Ms Rubbiya Ali1, Dr Mark Endrei2, Tom Mason1, Nishanthi Dasanayaka2, Jake Carroll2, Prof. Roger Wepf1
1Centre For Microscopy And Microanalysis, The University of Queensland., St Lucia, Australia, 2Research Computing Centre, The University of Queensland, Queensland, St Lucia, Australia
Biography:
Dr. Rubbiya Ali is the Data Informatics Manager at the Centre for Microscopy and Microanalysis, The University of Queensland. With a PhD from UQ’s Institute for Molecular Bioscience, her expertise lies in computational image analysis, large-scale microscopy data workflows, and scientific data management.
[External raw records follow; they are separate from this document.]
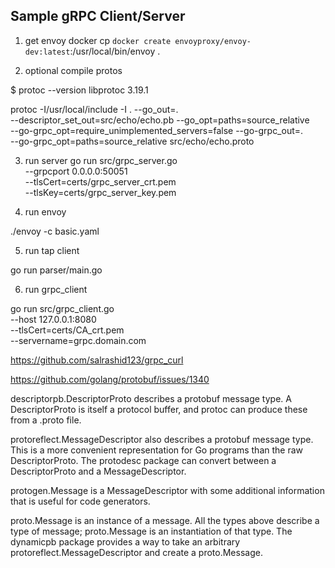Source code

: ## Sample gRPC Client/Server

1. get envoy 
  docker cp `docker create envoyproxy/envoy-dev:latest`:/usr/local/bin/envoy .

2. optional compile protos

$ protoc --version
libprotoc 3.19.1

protoc -I/usr/local/include -I . --go_out=. \
    --descriptor_set_out=src/echo/echo.pb --go_opt=paths=source_relative \
    --go-grpc_opt=require_unimplemented_servers=false --go-grpc_out=. \
    --go-grpc_opt=paths=source_relative src/echo/echo.proto

3. run server
  go run src/grpc_server.go \
    --grpcport 0.0.0.0:50051 \
    --tlsCert=certs/grpc_server_crt.pem \
    --tlsKey=certs/grpc_server_key.pem


4. run envoy

./envoy -c basic.yaml


5. run tap client


 go run parser/main.go


6. run grpc_client

  go run src/grpc_client.go \
    --host 127.0.0.1:8080 \
    --tlsCert=certs/CA_crt.pem \
    --servername=grpc.domain.com



https://github.com/salrashid123/grpc_curl



https://github.com/golang/protobuf/issues/1340

descriptorpb.DescriptorProto describes a protobuf message type. A DescriptorProto is itself a protocol buffer, and protoc can produce these from a .proto file.

protoreflect.MessageDescriptor also describes a protobuf message type. This is a more convenient representation for Go programs than the raw DescriptorProto. The protodesc package can convert between a DescriptorProto and a MessageDescriptor.

protogen.Message is a MessageDescriptor with some additional information that is useful for code generators.

proto.Message is an instance of a message. All the types above describe a type of message; proto.Message is an instantiation of that type.
The dynamicpb package provides a way to take an arbitrary protoreflect.MessageDescriptor and create a proto.Message.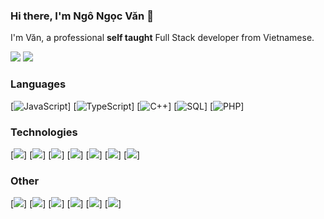 ### Hi there, I'm Ngô Ngọc Văn 👋

I'm Văn, a professional **self taught** Full Stack developer from Vietnamese.

[![](https://img.shields.io/badge/-Discord-FFF?&logo=Discord)](https://discord.com/channels/847494107726217216/847494107726217219)
[![](https://img.shields.io/badge/-Telegram-FFF?&logo=Telegram)](https://t.me/@Iamhew03)

### Languages

[![JavaScript](https://img.shields.io/badge/-JavaScript-000?&logo=JavaScript)]
[![TypeScript](https://img.shields.io/badge/-TypeScript-000?&logo=typescript)]
[![C++](https://img.shields.io/badge/C++-000?&logo=cplusplus&logoColor=0057b8)]
[![SQL](https://img.shields.io/badge/-SQL-000?&logo=MySQL)]
[![PHP](https://img.shields.io/badge/-PHP-000?&logo=PHP&logoColor=007396)]

### Technologies

[![](https://img.shields.io/badge/-Next.js-000?&logo=Next.js)]
[![](https://img.shields.io/badge/-React-000?&logo=React)]
[![](https://img.shields.io/badge/-Node.js-000?&logo=node.js)]
[![](https://img.shields.io/badge/-Express-000?&logo=express)]
[![](https://img.shields.io/badge/-Nest.js-000?&logo=Nest.js)]
[![](https://img.shields.io/badge/-Sequelize-000?&logo=Sequelize)]
[![](https://img.shields.io/badge/-SQLite-000?&logo=Sqlite)]


### Other

[![](https://img.shields.io/badge/-HTML-000?&logo=html5)]
[![](https://img.shields.io/badge/-CSS-000?&logo=css3&logoColor=1572B6)]
[![](https://img.shields.io/badge/-Bootstrap-000?&logo=Bootstrap)]
[![](https://img.shields.io/badge/-Tailwind-000?&logo=tailwind-css)]
[![](https://img.shields.io/badge/-Sass-000?&logo=sass&logoColor=CC6699)]
[![](https://img.shields.io/badge/-Git-000?&logo=Git)]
She has developed novel algorithms (3D BLE and RAZA) for 3D edge detection and 3D particle picking in electron tomography, and has played a key role in designing and implementing PITSCHI, a scalable, FAIR-aligned platform that enables deep integration of data capture, storage, and analysis for large-scale imaging workflows.
Abstract:
Modern high-throughput imaging technologies—such as fast CMOS detectors and high-resolution microscopy—routinely generate multi-terabyte datasets that challenge conventional data handling models. At the Centre for Microscopy and Microanalysis (CMM), The University of Queensland (UQ), over 700 researchers from academia and industry access more than 50 instruments across five facilities. For such a complex environment, robust, automated, and FAIR-compliant data infrastructure is essential.
To address this need, CMM and UQ’s Research Computing Centre (RCC) developed PITSCHI (Particle Image depoT using Storage CacHing Infrastructure)—a scalable, open-source imaging data platform built on Clowder (NCSA, USA), aligned with the Australian Characterisation Commons at Scale (funded by ARDC in collaboration with Microscopy Australia).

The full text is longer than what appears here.